## Material provided:
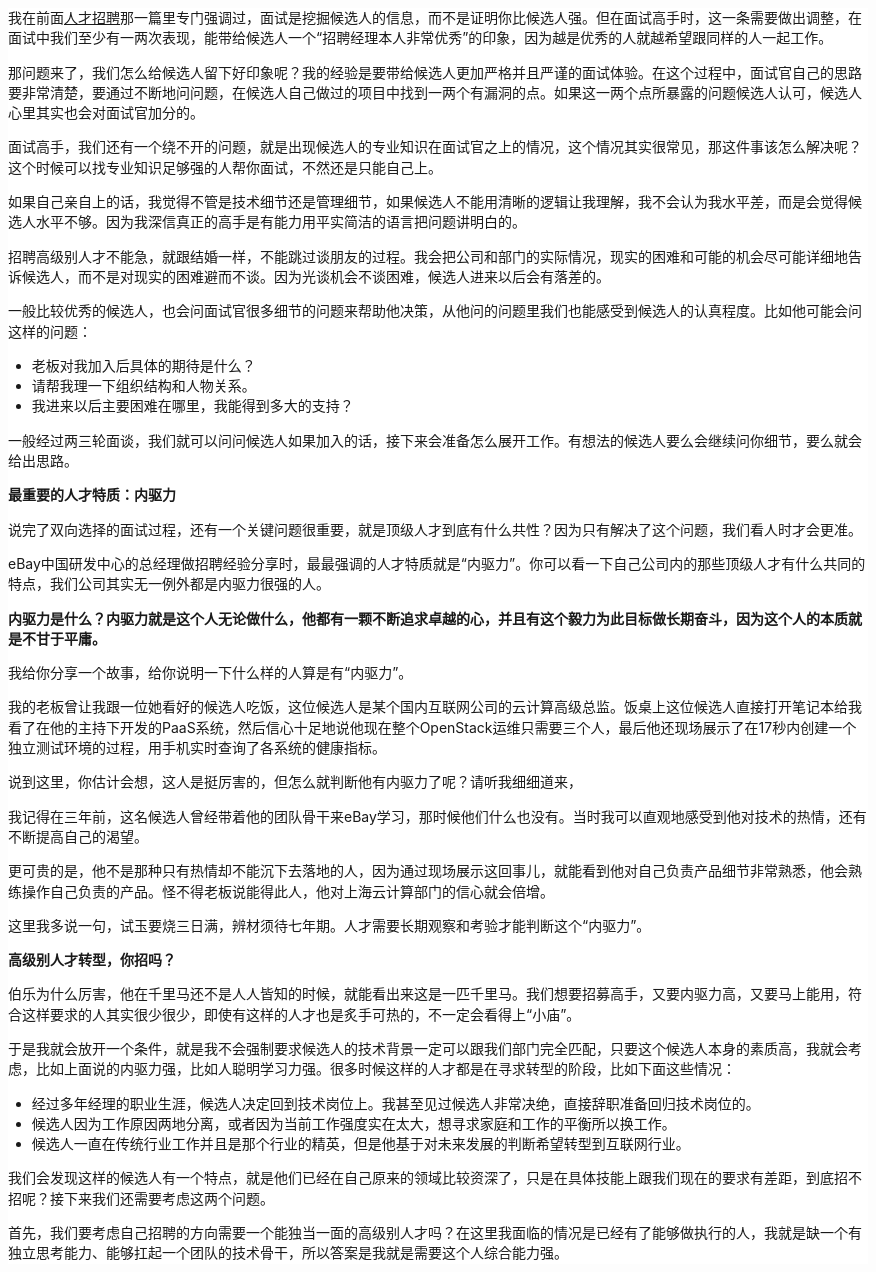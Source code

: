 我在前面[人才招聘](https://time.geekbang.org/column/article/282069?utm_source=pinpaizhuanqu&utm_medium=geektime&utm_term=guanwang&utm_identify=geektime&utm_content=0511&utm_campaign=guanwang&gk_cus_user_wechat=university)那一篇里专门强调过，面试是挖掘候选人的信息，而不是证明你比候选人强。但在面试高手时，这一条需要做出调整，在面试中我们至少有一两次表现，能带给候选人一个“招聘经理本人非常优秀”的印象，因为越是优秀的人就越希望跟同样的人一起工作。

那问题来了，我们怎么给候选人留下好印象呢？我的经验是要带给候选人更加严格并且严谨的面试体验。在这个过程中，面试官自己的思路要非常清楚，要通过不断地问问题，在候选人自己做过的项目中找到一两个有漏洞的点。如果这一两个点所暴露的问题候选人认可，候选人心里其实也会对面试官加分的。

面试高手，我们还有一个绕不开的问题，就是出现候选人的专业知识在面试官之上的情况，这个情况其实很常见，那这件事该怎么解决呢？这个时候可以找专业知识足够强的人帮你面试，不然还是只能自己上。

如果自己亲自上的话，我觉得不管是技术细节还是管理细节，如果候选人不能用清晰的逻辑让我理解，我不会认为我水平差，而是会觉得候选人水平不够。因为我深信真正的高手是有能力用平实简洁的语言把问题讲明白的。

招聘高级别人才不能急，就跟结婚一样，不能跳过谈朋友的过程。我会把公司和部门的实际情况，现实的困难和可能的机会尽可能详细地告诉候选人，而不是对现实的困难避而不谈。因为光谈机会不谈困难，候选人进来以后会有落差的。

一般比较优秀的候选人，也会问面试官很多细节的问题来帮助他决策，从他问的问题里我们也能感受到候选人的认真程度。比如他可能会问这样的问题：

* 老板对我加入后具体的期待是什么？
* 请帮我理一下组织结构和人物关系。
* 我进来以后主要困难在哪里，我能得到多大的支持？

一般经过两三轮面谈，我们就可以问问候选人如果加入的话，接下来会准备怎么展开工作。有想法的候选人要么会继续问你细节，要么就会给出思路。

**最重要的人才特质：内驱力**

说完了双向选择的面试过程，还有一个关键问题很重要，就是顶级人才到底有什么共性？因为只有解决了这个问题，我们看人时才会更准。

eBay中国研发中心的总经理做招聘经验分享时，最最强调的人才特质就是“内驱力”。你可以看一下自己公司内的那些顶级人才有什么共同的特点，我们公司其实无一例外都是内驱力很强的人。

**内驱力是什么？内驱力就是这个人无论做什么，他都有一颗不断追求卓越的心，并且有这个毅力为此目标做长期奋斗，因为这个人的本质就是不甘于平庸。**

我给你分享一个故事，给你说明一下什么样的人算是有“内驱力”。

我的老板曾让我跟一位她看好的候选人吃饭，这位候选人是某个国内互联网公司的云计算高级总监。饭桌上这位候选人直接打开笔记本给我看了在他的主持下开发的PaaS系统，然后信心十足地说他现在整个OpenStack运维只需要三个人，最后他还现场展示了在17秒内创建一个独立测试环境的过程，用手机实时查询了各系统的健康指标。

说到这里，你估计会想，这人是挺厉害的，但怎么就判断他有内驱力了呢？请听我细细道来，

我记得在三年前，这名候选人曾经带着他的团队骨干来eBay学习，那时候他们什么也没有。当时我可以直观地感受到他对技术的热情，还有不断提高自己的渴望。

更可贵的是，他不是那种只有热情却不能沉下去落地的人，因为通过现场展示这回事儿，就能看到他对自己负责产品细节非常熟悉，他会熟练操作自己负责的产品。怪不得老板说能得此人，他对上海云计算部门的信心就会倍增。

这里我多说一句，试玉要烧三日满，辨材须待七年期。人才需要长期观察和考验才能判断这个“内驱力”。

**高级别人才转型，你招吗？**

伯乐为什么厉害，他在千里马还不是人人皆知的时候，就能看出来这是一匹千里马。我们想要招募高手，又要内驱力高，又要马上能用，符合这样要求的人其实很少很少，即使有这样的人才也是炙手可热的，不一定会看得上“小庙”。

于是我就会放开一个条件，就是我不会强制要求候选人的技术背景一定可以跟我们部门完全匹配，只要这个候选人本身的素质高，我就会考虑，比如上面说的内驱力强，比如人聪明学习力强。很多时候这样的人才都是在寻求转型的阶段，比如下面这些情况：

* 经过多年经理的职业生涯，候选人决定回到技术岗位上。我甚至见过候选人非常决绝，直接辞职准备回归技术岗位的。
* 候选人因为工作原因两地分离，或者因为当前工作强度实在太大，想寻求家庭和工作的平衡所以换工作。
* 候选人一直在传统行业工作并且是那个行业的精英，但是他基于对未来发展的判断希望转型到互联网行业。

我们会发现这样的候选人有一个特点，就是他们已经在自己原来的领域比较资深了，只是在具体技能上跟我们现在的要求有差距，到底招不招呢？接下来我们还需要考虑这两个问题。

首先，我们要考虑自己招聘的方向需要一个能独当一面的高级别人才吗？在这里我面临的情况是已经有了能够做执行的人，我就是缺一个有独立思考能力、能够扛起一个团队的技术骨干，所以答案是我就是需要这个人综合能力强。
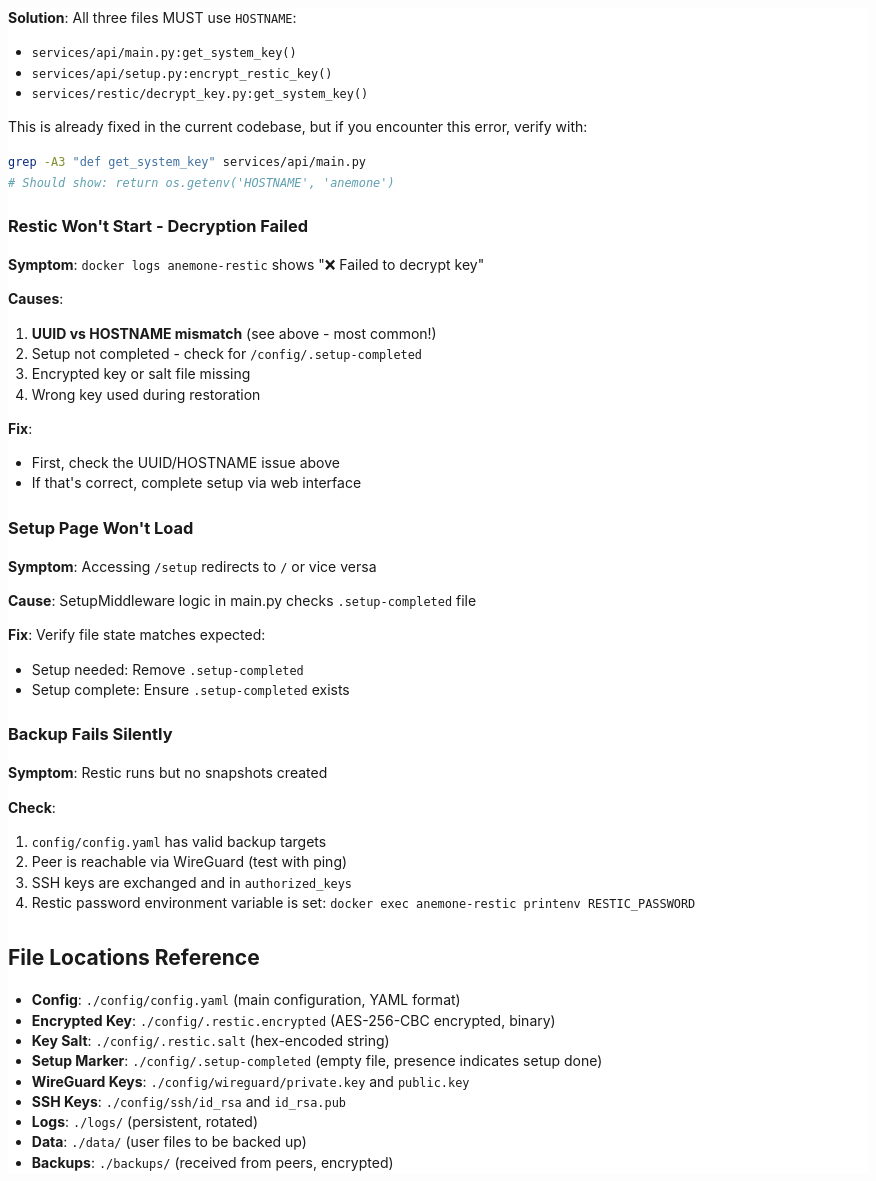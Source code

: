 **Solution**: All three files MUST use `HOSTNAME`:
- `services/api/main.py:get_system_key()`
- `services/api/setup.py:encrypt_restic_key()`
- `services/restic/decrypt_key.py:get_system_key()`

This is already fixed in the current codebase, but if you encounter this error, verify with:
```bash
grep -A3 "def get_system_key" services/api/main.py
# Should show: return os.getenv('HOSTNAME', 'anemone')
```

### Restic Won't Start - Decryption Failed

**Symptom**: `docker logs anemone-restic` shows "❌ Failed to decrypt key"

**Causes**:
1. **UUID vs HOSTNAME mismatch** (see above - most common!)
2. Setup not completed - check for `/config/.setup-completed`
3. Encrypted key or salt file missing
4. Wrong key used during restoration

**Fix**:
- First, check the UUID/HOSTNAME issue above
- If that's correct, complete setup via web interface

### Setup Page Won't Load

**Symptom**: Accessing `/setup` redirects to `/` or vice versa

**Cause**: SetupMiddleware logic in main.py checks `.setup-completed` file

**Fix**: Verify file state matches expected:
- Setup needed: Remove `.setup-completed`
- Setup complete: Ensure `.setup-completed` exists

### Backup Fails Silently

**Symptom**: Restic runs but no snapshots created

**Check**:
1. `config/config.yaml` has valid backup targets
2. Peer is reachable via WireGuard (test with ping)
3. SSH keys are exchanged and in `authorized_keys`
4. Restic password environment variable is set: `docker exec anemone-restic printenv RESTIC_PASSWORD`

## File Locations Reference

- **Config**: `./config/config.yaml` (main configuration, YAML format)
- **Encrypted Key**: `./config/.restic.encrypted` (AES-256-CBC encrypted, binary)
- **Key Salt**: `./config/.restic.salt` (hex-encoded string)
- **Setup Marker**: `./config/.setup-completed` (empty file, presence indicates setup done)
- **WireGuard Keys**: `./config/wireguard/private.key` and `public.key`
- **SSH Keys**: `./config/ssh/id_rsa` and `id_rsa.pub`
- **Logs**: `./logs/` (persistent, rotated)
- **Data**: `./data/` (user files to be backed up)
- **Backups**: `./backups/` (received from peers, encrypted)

---

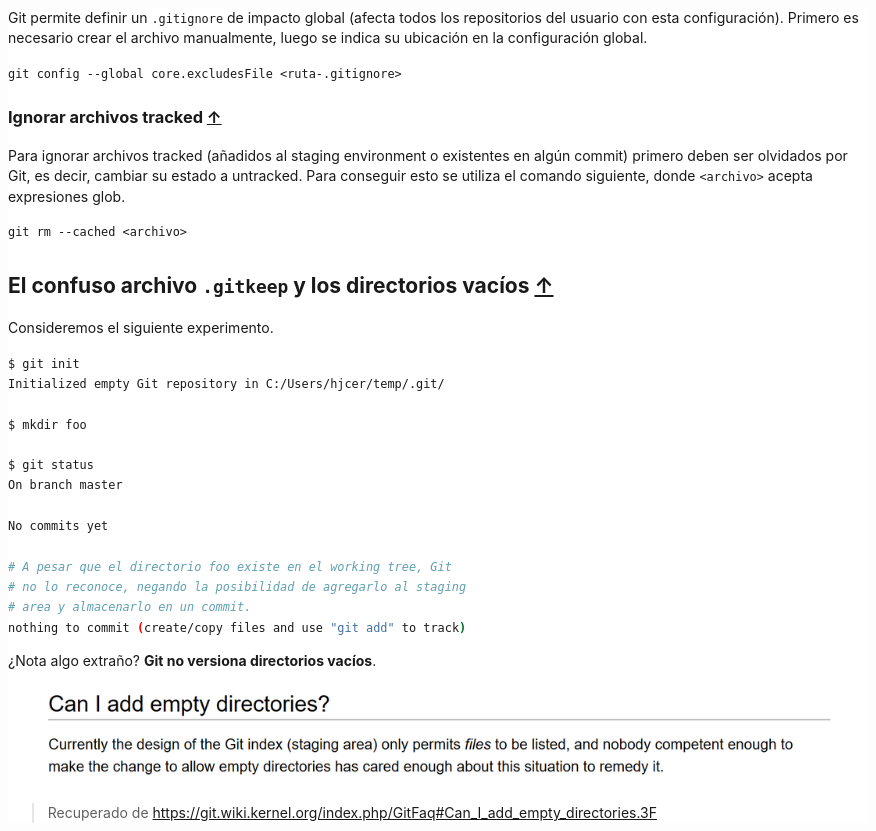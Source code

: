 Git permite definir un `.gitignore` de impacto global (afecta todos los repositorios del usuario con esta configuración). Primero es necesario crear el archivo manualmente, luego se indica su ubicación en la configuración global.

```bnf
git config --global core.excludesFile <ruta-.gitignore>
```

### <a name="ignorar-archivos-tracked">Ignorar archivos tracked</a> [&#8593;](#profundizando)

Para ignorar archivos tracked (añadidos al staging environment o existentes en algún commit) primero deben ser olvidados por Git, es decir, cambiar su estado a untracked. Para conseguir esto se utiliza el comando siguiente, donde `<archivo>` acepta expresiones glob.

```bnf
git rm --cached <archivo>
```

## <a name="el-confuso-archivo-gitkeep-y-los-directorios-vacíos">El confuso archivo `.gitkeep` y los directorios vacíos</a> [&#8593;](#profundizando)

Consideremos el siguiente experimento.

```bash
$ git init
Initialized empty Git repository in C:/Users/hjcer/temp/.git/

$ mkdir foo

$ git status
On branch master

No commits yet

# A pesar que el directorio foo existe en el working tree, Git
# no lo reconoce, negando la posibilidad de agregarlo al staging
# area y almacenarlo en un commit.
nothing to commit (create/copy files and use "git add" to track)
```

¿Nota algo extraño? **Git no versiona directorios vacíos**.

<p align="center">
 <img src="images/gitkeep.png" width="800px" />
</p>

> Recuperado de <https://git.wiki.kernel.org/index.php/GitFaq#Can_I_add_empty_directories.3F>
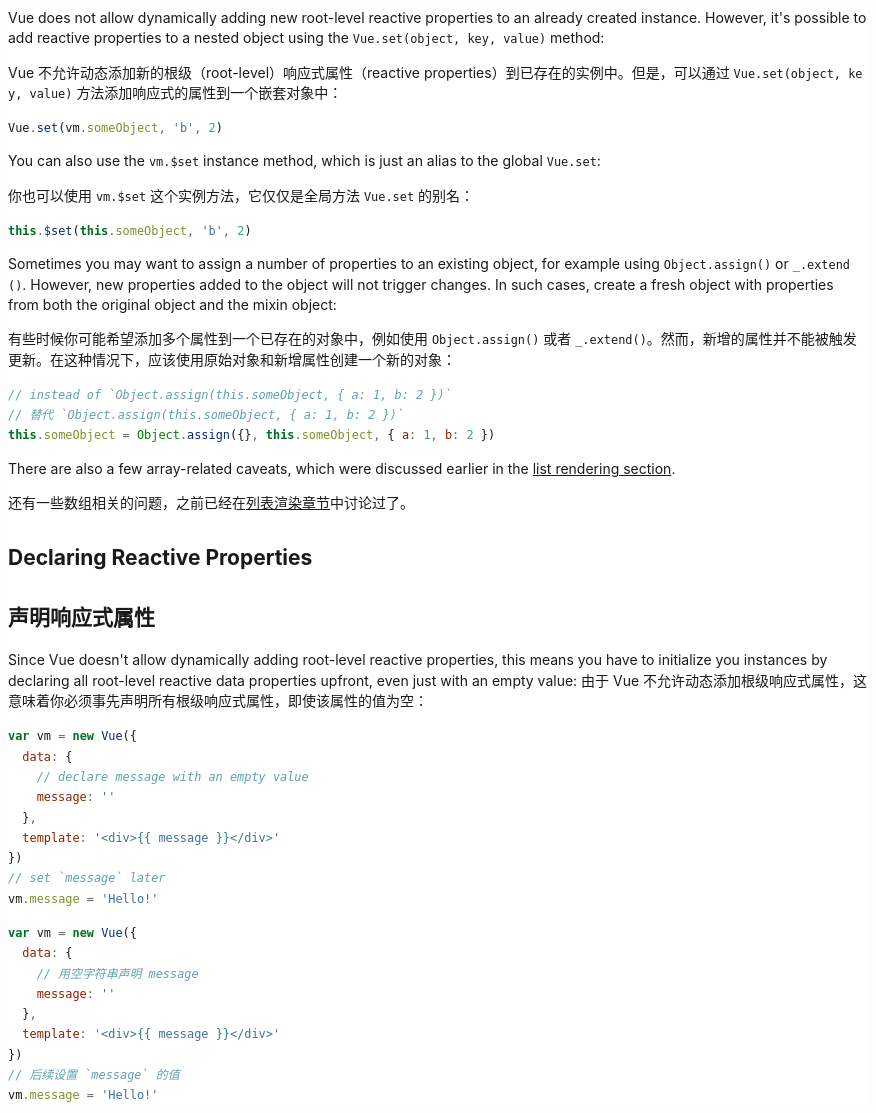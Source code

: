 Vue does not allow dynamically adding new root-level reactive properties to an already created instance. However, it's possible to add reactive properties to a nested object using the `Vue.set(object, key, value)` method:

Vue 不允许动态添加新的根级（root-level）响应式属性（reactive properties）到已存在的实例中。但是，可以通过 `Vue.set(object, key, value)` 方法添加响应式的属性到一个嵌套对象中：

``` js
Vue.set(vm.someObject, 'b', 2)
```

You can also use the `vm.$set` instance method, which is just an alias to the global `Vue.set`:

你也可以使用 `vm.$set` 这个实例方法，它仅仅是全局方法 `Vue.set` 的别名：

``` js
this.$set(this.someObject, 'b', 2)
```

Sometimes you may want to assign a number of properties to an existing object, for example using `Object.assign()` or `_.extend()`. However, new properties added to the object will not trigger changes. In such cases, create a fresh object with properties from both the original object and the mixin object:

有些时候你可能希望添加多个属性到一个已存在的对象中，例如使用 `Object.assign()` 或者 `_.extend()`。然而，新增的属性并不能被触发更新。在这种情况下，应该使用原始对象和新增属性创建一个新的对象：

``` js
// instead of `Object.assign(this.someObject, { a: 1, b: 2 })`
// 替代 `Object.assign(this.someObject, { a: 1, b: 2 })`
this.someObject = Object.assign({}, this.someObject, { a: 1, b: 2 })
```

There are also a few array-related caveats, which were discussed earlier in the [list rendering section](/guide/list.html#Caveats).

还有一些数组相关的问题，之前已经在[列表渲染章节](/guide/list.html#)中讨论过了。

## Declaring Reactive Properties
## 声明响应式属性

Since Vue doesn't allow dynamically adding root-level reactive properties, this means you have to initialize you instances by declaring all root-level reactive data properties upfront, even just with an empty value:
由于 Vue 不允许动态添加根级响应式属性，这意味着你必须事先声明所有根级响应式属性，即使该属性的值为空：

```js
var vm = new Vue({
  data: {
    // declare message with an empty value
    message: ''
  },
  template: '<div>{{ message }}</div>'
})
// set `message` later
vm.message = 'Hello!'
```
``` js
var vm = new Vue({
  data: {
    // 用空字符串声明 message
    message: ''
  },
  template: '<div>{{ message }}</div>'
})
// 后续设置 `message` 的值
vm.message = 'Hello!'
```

## Instructions to follow:
Across the whole listing above, report each line that includes "global".

## Answer to the exercise:
: Git permite definir un `.gitignore` de impacto global (afecta todos los repositorios del usuario con esta configuración). Primero es necesario crear el archivo manualmente, luego se indica su ubicación en la configuración global.
git config --global core.excludesFile <ruta-.gitignore>
You can also use the `vm.$set` instance method, which is just an alias to the global `Vue.set`:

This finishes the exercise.